By Ann Saphir
(Reuters) – A surge in U.S. job growth has financial markets betting the Federal Reserve will follow last month’s half-point interest rate reduction with smaller moves ahead, and ignited a debate over whether the policy rate ends up at a higher level than previously expected.
After the Labor Department reported on Friday a gain of 254,000 jobs in September and a decline in the unemployment rate to 4.1%, traders of futures that settle to the Fed’s policy rate all but abandoned bets on another upsized interest rate reduction before the end of this year.
They are now priced for quarter-point reductions at upcoming meetings, settling out somewhere between 3.25% and 3.75% by the middle of next year. That’s down from the current 4.75%-5.00% range, but above the 3.00%-3.25% end-point range that traders had previously seen likely.

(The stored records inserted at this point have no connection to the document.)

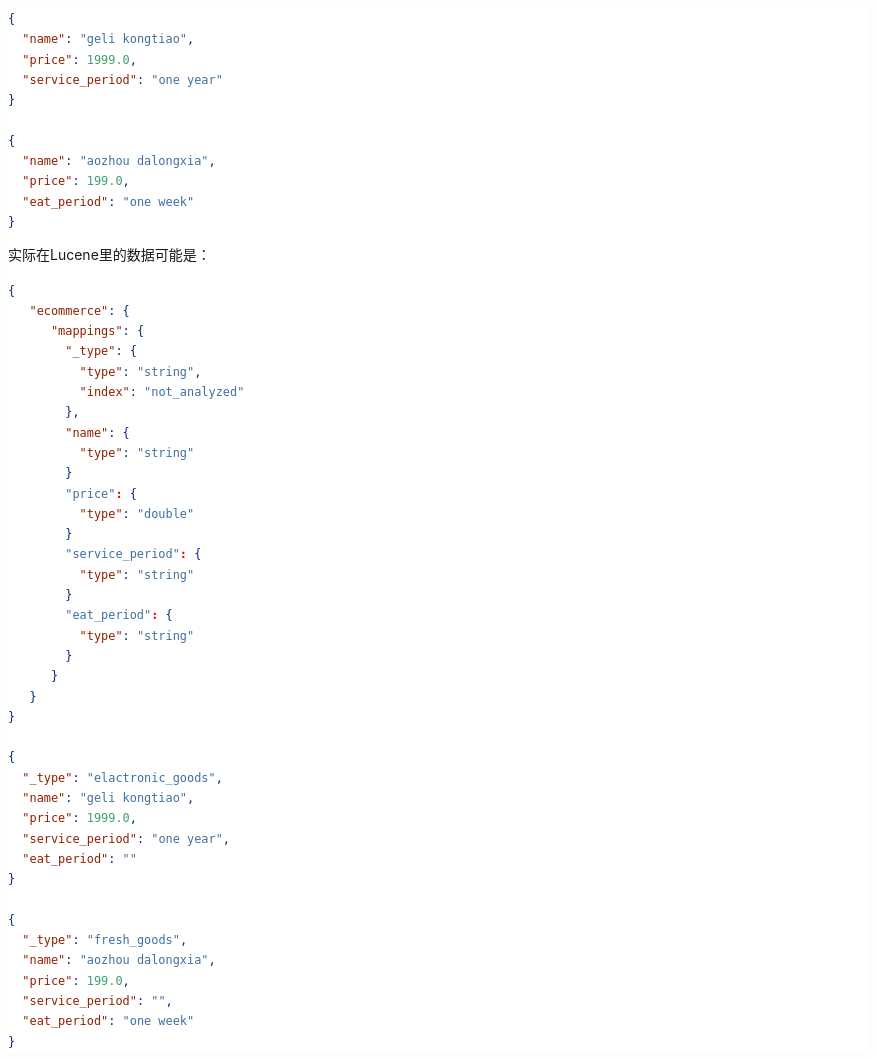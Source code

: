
 ```json
{
  "name": "geli kongtiao",
  "price": 1999.0,
  "service_period": "one year"
}

{
  "name": "aozhou dalongxia",
  "price": 199.0,
  "eat_period": "one week"
}
```

实际在Lucene里的数据可能是：

```json
{
   "ecommerce": {
      "mappings": {
        "_type": {
          "type": "string",
          "index": "not_analyzed"
        },
        "name": {
          "type": "string"
        }
        "price": {
          "type": "double"
        }
        "service_period": {
          "type": "string"
        }
        "eat_period": {
          "type": "string"
        }
      }
   }
}

{
  "_type": "elactronic_goods",
  "name": "geli kongtiao",
  "price": 1999.0,
  "service_period": "one year",
  "eat_period": ""
}

{
  "_type": "fresh_goods",
  "name": "aozhou dalongxia",
  "price": 199.0,
  "service_period": "",
  "eat_period": "one week"
}
```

A policy rate well above 3% would likely continue to impose some restraint on job and spending growth, based on Fed policymakers’ estimate of 2.9% as a “neutral” rate that neither brakes nor stimulates the economy.
Friday’s jobs report “is a potential game changer for the Fed and market expectations on the size and pace of future rate cuts,” BMO economists wrote. “It also is a big upside risk to our consumer spending and GDP growth forecasts in the near-term.”
Expectations could still change before the Fed’s Nov. 6-7 policy meeting, which will come after fresh data on inflation and another monthly jobs report. The Fed has said it wants to recalibrate the policy rate as inflation drops closer to its 2% goal and the labor market cools.